#### DATA TO EXAMINE ####

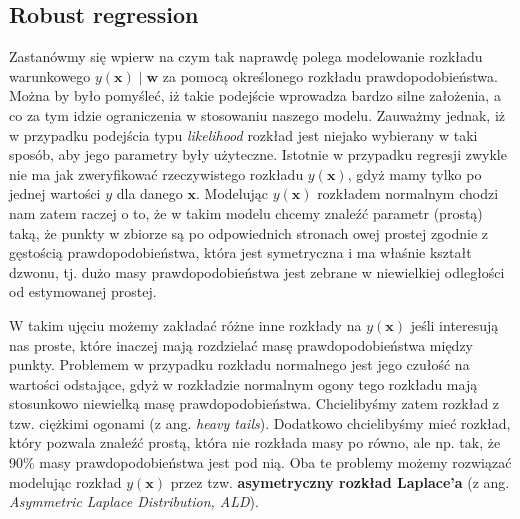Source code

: \documentclass{myclass}
\numberwithin{equation}{section}
\begin{document}
\subsection{Robust regression}

Zastanówmy się wpierw na czym tak naprawdę polega modelowanie rozkładu warunkowego \(y(\mathbf{x})
\mid \mathbf{w}\) za pomocą określonego rozkładu prawdopodobieństwa. Można by było pomyśleć, iż
takie podejście wprowadza bardzo silne założenia, a co za tym idzie ograniczenia w stosowaniu
naszego modelu. Zauważmy jednak, iż w przypadku podejścia typu \textit{likelihood} rozkład jest
niejako wybierany w taki sposób, aby jego parametry były użyteczne. Istotnie w przypadku regresji
zwykle nie ma jak zweryfikować rzeczywistego rozkładu \(y(\mathbf{x})\), gdyż mamy tylko po jednej
wartości \(y\) dla danego \(\mathbf{x}\). Modelując \(y(\mathbf{x})\) rozkładem normalnym chodzi nam
zatem raczej o to, że w takim modelu chcemy znaleźć parametr (prostą) taką, że punkty w zbiorze są
po odpowiednich stronach owej prostej zgodnie z gęstością prawdopodobieństwa, która jest symetryczna
i ma właśnie kształt dzwonu, tj. dużo masy prawdopodobieństwa jest zebrane w niewielkiej odległości
od estymowanej prostej.

W takim ujęciu możemy zakładać różne inne rozkłady na \(y(\mathbf{x})\) jeśli interesują nas proste,
które inaczej mają rozdzielać masę prawdopodobieństwa między punkty. Problemem w przypadku rozkładu
normalnego jest jego czułość na wartości odstające, gdyż w rozkładzie normalnym ogony tego rozkładu
mają stosunkowo niewielką masę prawdopodobieństwa. Chcielibyśmy zatem rozkład z tzw. ciężkimi
ogonami (z ang. \textit{heavy tails}). Dodatkowo chcielibyśmy mieć rozkład, który pozwala znaleźć
prostą, która nie rozkłada masy po równo, ale np. tak, że 90\% masy prawdopodobieństwa jest pod nią.
Oba te problemy możemy rozwiązać modelując rozkład \(y(\mathbf{x})\) przez tzw. \textbf{asymetryczny
rozkład Laplace'a} (z ang. \textit{Asymmetric Laplace Distribution, ALD}).
\end{document}
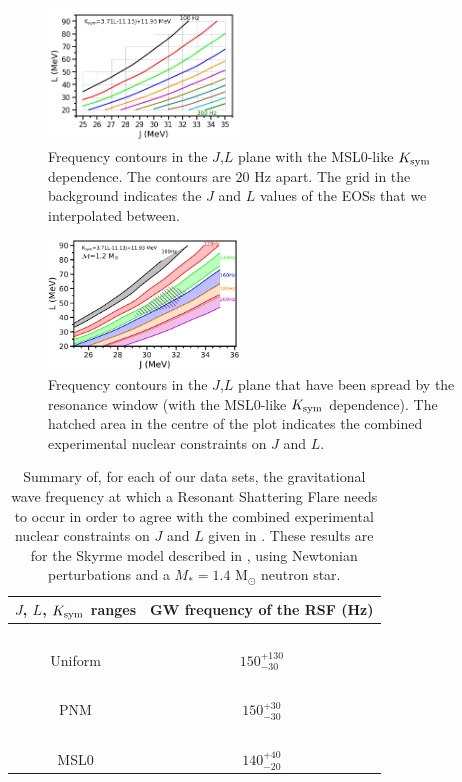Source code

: \documentclass[fleqn,usenatbib]{mnras}
\begin{document}
\begin{figure}
\centering
\includegraphics[width=0.45\textwidth,angle=0]{MSL0_contours_20gap}
\caption{Frequency contours in the $J$,$L$ plane with the MSL0-like $K_{\rm sym}$ dependence. The contours are $20$ Hz apart. The grid in the background indicates the $J$ and $L$ values of the EOSs that we interpolated between.}
\label{fig:MSL0_contours_20gap}
\end{figure}

\begin{figure}
\centering
\includegraphics[width=0.45\textwidth,angle=0]{MSL0_JL_Kdfspread_2.png}
\caption{Frequency contours in the $J$,$L$ plane that have been spread by the resonance window (with the MSL0-like $K_{\rm sym}$ dependence). The hatched area in the centre of the plot indicates the combined experimental nuclear constraints on $J$ and $L$.}
\label{fig:MSL0_shaded_constraints}
\end{figure}









\begin{table}
\centering
\begin{tabular}{|c|c|}
\hline
$J$, $L$, $K_{\rm sym}$ ranges&GW frequency of the RSF (Hz)\\

\hline
$ $& $ $\\[-9pt]
Uniform&$150^{+130}_{-30}$\\
\hline
$ $& $ $\\[-9pt]
PNM&$150^{+30}_{-30}$\\
\hline
$ $& $ $\\[-9pt]
MSL0&$140^{+40}_{-20}$\\
\hline
\end{tabular}
\caption{Summary of, for each of our data sets, the gravitational wave frequency at which a Resonant Shattering Flare needs to occur in order to agree with the combined experimental nuclear constraints on $J$ and $L$ given in \citet{lattimer2013constraining}. These results are for the Skyrme model described in \citet{newton2020nuclear}, using Newtonian perturbations and a $M_*=1.4$ M${_\odot}$ neutron star.}
\label{tab:freq_to_match_nuclear}
\end{table}
\end{document}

####

• **EXERCISE BRIEF**
After you work out how many lines in the material hold the word "znaleźć", please respond with that number alone.

• **EXERCISE ANSWER**
2